The regional sewage plant on the tip of Redwood Peninsula, and the former Marsh Road sewage plant, which is maintained to hold storm overflows, would need higher, stronger levees.
The maps should convey the message that climate change is not just about polar bears in Alaska and penguins in Antarctica, Mr. Travis stressed. "It will have a profound effect on our region, and it is something we must do something about now.
"We can't allow cities to go under water. We're going to have to build lots of levees."
"It's a double challenge," Mr. Travis added. "Levees have to be big and strong enough to withstand rising water — and to resist an earthquake."
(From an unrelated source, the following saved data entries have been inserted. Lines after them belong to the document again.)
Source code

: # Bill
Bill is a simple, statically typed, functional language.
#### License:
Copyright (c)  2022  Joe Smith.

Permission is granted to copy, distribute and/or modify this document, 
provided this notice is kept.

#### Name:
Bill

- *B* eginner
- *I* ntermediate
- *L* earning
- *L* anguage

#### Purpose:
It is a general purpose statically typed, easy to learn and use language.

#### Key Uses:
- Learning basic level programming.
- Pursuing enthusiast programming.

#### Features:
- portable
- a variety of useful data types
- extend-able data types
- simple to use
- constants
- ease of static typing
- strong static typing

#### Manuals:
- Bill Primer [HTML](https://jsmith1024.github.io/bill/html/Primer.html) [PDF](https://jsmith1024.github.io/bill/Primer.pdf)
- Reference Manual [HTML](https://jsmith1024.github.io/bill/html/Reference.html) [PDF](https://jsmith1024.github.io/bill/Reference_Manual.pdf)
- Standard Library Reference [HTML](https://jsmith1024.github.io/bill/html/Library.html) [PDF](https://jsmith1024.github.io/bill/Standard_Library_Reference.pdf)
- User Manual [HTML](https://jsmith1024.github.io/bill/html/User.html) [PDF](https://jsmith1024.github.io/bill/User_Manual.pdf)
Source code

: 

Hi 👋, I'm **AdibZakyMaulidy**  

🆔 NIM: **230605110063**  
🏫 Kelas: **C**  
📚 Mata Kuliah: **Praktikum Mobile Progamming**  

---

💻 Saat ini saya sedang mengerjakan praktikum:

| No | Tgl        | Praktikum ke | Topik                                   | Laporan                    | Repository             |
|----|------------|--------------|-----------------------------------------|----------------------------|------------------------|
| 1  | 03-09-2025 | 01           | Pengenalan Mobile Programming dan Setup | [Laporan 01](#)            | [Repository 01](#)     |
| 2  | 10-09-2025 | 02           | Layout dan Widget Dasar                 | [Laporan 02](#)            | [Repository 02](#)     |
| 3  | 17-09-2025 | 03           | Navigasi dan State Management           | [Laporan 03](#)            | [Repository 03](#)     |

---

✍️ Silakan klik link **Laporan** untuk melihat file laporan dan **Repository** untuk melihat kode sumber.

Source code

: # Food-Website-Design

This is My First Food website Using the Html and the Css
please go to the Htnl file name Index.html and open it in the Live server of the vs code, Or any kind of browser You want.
Government agencies are responding, Mr. Travis noted. Four regional agencies are working together to address climate change. The Bay Area Air Quality Maintenance District (BAAQMD), the Association of Bay Area Governments (ABAG), the Metropolitan Transportation Commission (MTC), and BCDC have created a Joint Policy Committee (JPC), which will coordinate efforts and prepare a New Bay Plan to meet the challenges of climate change — including rising seas.
"We can't do it independently," Mr. Travis said. "We have to work together. We are doing that."
The county supervisors were impressed by Mr. Travis' presentation, which he has been taking around the Bay Area to rave reviews. He was in Palo Alto in December and Mountain View last week.
Supervisor Rich Gordon, who represents the county on BCDC, commented, "It's scaring the hell out of a lot of people."
Is three feet enough?
Sea level has already started rising in San Francisco Bay. Mr. Travis showed a slide from the oldest tidal gauge in the country, at the Golden Gate; it showed the Bay rising six inches in the 20th century.
"We know that sea level is rising. We just don't know how fast and how high the water will get," Mr. Travis said.
Mr. Travis based his projections on the report of the California Climate Change Team. This looked at three scenarios leading to temperature increases between 3 and 10 degrees F. "If we're effective at reducing greenhouse gas, maybe three degrees; if it's business as usual, 10 degrees," he said.
A three-degree temperature increase would raise sea level 5 to 7 inches by 2100, he said; business as usual would raise it one meter.
What about higher projections? We've all read and heard of studies that predict sea level rise of 20 or 40 or even hundreds of feet — far more than the one meter analyzed by BCDC.
Mr. Travis acknowledged the rise in sea level could be far higher than one meter. This projection reflects the expansion of water due to warming in the world's oceans. It does not include water released by accelerated melting of ice caps in Greenland and Antarctica — which scientists say might add another five to seven meters — he said.
BCDC relies on official estimates from California and international groups. "We will wait until scientists reach conclusions. We won't engage in debates," Mr. Travis said.
Sea level rise is just one of the challenges that climate change is bringing to the Bay Area.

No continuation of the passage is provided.